How to Become a Star
Wednesday, April 8th, 2015April 8, 2015
In the astronomical blink of an eye, a protostar underwent a significant change in how energy flows from its core. A team from the Centre of Radio Astronomy and Astrophysics (Centro de Radioastronmía y Astrophysíca) in Michoacán, Mexico, led by Carlos Carrasco-González, discovered the event and published their findings in the journal Science.
A star develops from a giant cloud of gas and dust. Under the influence of its own gravity, the cloud begins to collapse inward, becoming smaller. The collapsing material becomes warmer, and its pressure increases. But the pressure tends to counteract the gravitational pull that is responsible for the collapse. Eventually, therefore, the collapse slows to a gradual contraction. The inner parts of the clump form a protostar, a ball-shaped object that is no longer a cloud but is not yet a star. Surrounding the protostar is an irregular sphere of gas and dust that had been the outer parts of the cloud.

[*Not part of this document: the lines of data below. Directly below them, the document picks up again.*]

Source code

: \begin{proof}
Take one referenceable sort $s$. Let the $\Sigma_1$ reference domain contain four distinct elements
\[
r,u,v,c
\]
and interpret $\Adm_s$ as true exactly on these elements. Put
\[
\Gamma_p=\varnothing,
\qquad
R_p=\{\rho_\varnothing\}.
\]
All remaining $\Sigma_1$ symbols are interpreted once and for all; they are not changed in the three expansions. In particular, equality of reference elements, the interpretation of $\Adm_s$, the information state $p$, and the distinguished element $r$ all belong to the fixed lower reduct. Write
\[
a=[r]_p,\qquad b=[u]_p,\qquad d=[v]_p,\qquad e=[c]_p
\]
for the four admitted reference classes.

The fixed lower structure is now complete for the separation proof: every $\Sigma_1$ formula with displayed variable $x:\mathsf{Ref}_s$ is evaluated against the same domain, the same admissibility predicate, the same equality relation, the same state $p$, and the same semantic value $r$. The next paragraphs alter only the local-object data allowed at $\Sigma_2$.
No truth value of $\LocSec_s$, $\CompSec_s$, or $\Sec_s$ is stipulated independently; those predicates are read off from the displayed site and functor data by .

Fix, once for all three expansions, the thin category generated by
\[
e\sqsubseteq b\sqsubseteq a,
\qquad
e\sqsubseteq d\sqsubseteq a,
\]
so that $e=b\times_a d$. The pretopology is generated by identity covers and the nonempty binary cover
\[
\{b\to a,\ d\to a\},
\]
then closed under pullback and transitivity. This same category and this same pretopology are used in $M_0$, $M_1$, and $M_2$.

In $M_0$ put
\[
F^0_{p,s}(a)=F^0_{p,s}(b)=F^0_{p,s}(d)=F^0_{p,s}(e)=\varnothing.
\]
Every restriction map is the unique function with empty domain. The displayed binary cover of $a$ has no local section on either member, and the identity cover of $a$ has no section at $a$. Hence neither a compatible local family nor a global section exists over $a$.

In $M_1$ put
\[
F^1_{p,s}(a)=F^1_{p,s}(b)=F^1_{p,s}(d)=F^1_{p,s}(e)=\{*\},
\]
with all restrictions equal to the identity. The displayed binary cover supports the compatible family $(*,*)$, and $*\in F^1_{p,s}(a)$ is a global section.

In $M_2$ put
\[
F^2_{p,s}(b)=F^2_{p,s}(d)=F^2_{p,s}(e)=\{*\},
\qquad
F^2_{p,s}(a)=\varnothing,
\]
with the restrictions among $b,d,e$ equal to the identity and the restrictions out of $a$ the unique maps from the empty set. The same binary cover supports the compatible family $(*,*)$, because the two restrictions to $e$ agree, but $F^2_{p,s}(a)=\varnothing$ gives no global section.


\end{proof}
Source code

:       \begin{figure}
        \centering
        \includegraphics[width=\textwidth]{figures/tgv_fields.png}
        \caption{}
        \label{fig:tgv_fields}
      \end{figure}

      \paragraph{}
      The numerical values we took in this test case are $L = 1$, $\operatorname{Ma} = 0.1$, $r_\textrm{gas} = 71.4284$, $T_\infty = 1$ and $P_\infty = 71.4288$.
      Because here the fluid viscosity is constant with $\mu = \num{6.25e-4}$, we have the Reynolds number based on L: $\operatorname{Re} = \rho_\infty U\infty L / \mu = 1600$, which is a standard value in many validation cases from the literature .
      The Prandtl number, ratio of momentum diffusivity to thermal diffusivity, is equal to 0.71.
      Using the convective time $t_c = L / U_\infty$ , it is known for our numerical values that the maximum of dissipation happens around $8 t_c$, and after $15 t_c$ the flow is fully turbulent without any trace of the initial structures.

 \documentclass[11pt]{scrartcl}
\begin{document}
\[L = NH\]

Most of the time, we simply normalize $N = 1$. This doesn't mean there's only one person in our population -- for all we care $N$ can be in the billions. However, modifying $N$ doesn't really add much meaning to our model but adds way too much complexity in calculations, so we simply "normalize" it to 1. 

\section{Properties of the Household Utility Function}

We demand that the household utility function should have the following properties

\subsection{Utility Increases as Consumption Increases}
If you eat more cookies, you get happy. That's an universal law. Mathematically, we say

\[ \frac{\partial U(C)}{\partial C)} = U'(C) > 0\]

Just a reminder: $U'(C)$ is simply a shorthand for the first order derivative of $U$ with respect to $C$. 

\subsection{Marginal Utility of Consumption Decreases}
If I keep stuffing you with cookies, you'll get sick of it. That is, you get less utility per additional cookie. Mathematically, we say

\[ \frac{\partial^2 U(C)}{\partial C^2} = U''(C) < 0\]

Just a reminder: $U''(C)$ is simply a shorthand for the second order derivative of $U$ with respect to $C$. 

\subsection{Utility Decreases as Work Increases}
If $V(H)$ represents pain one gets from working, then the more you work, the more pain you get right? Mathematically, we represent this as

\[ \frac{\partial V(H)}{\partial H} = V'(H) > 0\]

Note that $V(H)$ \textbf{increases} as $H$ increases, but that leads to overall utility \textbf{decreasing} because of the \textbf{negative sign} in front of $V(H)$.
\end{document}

Carrasco-González and colleagues studied the massive protostar W75N(B)-VLA 2, located 4,200 light-years from our solar system. (One light-year equals the distance light travels in a vacuum in a year, about 9.46 trillion kilometers.) When the protostar was first examined in 1996, it was releasing shockwaves in a spherical formation from its center. Astronomers could detect these shockwaves because they excited particles in the protostar’s surrounding cloud of gas, causing them to glow. When the team looked at the star in 2014, they noticed that the shockwave-containing region had changed from a sphere to an elongated oval. The scientists think this will be a short-lived event in the protostar’s formation, ending after 25 years or so.
Such a quick change is rarely detected when studying the stars. Stars live for millions or billions of years, so scientists piece together their life cycles by comparing and contrasting thousands of stars, rather than by directly observing transformations. Examining other such rapid changes in the future may help scientists better understand the nature of star and planet formation.